I must have heard it a thousand times, but it never quite sunk in until someone whom I respected a great deal said something logical about the situation.
The issue being the popular belief that players such as Peyton Manning will always take a back seat to less qualified individuals who have accomplished more while contributing less.
That is my opinion, and it's not meant to single anyone out either.
While the speculation might run rampant, the above made statement could apply to a great many quarterbacks in comparison to a great many others.
One of the responses I've heard most often is that I need to understand that until Peyton Manning wins multiple Super Bowl and manages to "get the job done" in the playoffs, he's always going to take a back seat to the "proven winners" of the National Football League.
It doesn't amount to much because he has only one ring to show for it, I'm told.
Am I just falling behind the eight-ball as society progresses forward?
Or is my point of view simply the minority that hasn't been accepted by the rest of society?
11 seasons, 124 total victories, six division titles, but the only number that really matters is the lone Super Bowl ring, right?
Using that logic, wouldn't the Baltimore Colts of the 1970's be considered a greater than the Vikings teams that went to four Super Bowls and lost every one of them during that time?
If true winners are the gauge by which we truly measure greatness...
Why isn't Terry Bradshaw considered to be greater than Tom Brady?
Why isn't Troy Aikman considered to be greater than John Elway?

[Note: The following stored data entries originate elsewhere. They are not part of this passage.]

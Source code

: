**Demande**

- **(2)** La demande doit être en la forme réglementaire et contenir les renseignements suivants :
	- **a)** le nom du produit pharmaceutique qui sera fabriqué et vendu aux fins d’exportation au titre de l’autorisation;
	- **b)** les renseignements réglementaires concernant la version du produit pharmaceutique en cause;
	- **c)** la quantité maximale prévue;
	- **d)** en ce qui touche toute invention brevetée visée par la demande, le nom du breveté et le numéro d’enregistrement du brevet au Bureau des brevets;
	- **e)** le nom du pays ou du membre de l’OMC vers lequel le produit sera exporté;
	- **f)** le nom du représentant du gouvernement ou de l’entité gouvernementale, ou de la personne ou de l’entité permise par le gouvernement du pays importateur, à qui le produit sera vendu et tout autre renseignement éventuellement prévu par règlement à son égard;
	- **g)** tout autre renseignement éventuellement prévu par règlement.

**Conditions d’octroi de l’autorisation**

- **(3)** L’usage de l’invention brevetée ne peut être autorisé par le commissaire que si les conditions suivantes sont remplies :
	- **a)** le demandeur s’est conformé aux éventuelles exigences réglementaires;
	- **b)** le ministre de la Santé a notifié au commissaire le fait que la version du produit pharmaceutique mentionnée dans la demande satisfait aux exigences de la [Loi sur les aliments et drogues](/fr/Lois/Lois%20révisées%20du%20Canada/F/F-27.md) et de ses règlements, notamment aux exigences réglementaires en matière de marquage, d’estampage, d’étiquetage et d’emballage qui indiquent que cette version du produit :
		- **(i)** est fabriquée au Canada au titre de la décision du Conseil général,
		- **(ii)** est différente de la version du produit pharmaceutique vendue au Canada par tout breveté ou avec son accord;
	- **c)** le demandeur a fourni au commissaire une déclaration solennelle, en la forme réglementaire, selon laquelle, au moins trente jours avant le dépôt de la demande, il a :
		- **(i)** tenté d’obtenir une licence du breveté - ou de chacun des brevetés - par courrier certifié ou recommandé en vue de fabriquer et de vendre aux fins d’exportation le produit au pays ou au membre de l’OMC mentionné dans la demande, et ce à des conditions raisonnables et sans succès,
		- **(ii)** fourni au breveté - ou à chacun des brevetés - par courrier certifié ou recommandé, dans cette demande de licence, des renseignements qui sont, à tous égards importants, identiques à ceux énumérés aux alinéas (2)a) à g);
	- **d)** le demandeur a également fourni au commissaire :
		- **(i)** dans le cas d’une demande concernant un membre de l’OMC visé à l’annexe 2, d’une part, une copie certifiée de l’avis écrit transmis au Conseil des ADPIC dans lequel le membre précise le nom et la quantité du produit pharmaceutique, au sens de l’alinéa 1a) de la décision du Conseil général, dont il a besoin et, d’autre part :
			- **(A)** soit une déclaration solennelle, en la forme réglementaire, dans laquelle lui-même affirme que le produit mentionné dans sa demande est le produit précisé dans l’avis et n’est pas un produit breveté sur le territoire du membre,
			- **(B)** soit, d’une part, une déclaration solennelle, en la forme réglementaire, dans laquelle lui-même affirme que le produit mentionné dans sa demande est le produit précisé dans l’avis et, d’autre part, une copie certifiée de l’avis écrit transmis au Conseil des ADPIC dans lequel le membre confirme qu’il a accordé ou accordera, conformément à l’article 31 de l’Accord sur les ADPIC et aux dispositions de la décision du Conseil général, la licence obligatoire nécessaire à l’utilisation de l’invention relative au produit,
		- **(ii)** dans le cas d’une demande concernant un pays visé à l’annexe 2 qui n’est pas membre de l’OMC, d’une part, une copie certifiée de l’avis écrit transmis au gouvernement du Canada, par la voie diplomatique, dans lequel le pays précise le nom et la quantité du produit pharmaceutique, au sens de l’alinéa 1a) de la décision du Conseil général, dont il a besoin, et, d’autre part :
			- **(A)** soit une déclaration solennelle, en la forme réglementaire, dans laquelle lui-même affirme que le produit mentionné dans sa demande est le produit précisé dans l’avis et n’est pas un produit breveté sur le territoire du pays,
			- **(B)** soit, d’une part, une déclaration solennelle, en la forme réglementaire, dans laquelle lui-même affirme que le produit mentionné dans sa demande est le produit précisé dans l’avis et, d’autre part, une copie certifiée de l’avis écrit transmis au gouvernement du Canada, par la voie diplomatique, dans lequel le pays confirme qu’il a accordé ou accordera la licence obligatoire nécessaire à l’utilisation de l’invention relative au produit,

Why isn't Jim Plunkett considered to be greater than Brett Favre?
Why isn't Trent Dilfer considered to be greater than Dan Marino?
As often as I hear the value of the league's "proven winners", I also hear about the undefinable value of the "intangibles" a quarterback possesses.
When I was younger, intangibles seemed to be a word people would apply to players less productive to somehow fill the gap between where they stood and how well greater individuals produced.
The most ironic part is, people use the term intangibles to somehow insinuate that it is the intangibles that Manning lacks and others possess that prevents him from being the true winner that the others have become.
The term "willing your team to victory" is something that people often apply to less productive players to explain why their team may have achieved greater success than the more productive players who have less to show for it.
I suppose that if a quarterback has a lower completion percentage, throws for less yards, fewer touchdowns, and more interceptions, you have to come up with something to explain why their teams won in spite of such performance and succeed to a greater degree than players such as Peyton Manning.
But the ironic thing is, Peyton Manning has arguably more "intangibles" than any of the quarterbacks he's been compared to.
That is, if your accounting for the things we know he does do that isn't reflected on the stat sheet, beyond the fact that he's become the most productive player in NFL history.
He's helped incorporate a signal system that enables him to make on-spot adjustments quicker and even call plays directly from the line of scrimmage if necessary.
Quarterbacks used to call their own plays but that was during an era when the playbooks did not possess the same depth as they do today.
If Manning is not as talented, exceptional, intelligent, or driven as the quarterbacks who are said to possess more intangibles, than why is he the only quarterback in the NFL doing these things?
I've heard that he's fortunate to have a coaching staff who trusts him enough to allow him that courtesy and that other quarterbacks could do the same if given the opportunity.
If that is so, don't you think that at least one of the other 31 one teams at some point during the entirety of Manning's career would enable the other quarterbacks to do the same and reap the benefits of what those who possess more intangibles could do with more control at their discretion?
For every quarterback who is said to possess these intangibles, tell me how many of them have won Super Bowls without defenses ranked in the top-ten?
Honestly, please list them.
But I'm told that it is these other quarterback who "will" these otherwise average to poor defensive squads into formidable top-ten forces that are better equipped to shut their opponents down.
I respectfully disagree with that assumption.
But that's okay, even if it isn't the popular or accepted opinion.
After all, it's not I or the minority I represent that have total control over Peyton Manning's legacy.
If he retired today, he's be judged by the majority and have his fate decided by popular opinion.
Unless his team manages to accomplish what society dictates is required for him as an individual to become the greatest in their eyes, Peyton Manning will always take a back seat to more successful quarterbacks, often times regardless of the circumstances they played under.
But just because society has dictated a certain criteria, does that make it accurate?
Is it possible that the popular belief that has been adopted by so many might possess some inherent flaws that leads to better players being underrated while others become overrated?
Surly you can't say that there have never been instances in which the public perception and terms of judging people have been incorrect?
But then again, it wouldn't really matter if it was because the reality rarely comes to light until people are willing to accept it.